BRIEF –
Search the data below for the string "shields" and copy all lines where it shows up.

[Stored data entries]
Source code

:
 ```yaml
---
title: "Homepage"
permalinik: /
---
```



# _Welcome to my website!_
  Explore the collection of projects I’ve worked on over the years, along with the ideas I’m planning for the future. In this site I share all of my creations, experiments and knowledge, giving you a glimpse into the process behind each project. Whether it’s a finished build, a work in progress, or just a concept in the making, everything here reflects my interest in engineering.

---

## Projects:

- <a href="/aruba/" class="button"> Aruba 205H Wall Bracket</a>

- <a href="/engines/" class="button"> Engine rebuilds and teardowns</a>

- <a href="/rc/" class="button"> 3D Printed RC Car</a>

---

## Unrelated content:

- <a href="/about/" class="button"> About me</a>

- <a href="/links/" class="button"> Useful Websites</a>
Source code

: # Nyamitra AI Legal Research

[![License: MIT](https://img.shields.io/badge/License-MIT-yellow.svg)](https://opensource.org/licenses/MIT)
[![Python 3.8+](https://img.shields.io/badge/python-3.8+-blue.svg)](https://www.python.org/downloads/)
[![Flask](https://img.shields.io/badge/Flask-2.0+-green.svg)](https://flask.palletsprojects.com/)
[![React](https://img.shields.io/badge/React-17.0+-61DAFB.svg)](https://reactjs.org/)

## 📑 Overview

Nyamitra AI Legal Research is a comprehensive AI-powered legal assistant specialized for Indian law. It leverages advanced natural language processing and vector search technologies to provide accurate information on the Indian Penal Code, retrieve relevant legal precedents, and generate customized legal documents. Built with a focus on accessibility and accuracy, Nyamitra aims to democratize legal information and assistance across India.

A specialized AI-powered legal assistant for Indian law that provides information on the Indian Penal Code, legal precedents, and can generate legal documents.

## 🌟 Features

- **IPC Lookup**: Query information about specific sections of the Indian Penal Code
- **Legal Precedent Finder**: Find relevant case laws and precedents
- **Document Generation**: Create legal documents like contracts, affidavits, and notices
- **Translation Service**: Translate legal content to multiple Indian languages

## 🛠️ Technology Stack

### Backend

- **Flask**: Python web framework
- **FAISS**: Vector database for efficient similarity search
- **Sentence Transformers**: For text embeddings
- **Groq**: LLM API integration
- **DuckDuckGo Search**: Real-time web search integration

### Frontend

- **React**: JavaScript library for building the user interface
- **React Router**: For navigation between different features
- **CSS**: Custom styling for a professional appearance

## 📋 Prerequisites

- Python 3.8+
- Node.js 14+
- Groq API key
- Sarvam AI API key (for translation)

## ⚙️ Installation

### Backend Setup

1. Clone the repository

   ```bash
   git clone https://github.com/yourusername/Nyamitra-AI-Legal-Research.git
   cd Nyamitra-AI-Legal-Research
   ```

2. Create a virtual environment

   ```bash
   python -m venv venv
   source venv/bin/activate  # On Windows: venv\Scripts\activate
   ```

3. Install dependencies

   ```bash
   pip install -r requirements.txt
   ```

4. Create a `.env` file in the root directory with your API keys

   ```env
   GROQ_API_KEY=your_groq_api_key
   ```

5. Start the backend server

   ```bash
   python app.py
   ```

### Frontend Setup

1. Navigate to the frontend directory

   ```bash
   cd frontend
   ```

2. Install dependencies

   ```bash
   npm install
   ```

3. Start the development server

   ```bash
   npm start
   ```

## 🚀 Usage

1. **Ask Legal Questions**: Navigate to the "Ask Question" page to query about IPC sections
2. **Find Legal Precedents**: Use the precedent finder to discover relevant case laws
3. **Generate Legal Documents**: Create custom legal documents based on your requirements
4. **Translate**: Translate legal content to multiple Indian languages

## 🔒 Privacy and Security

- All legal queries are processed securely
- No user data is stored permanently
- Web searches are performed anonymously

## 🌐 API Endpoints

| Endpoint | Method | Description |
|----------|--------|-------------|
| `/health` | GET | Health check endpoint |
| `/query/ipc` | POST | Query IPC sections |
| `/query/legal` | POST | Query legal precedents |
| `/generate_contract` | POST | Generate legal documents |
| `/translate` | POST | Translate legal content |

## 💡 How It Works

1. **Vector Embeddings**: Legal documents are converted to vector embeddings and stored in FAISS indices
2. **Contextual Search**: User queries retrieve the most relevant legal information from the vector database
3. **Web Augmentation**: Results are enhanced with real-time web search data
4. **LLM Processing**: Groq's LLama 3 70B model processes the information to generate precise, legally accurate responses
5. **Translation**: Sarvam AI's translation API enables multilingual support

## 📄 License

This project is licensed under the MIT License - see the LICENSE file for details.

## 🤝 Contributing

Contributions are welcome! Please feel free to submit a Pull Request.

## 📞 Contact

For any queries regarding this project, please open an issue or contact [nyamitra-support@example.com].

EXPECTED OUTPUT –
[![License: MIT](https://img.shields.io/badge/License-MIT-yellow.svg)](https://opensource.org/licenses/MIT)
[![Python 3.8+](https://img.shields.io/badge/python-3.8+-blue.svg)](https://www.python.org/downloads/)
[![Flask](https://img.shields.io/badge/Flask-2.0+-green.svg)](https://flask.palletsprojects.com/)
[![React](https://img.shields.io/badge/React-17.0+-61DAFB.svg)](https://reactjs.org/)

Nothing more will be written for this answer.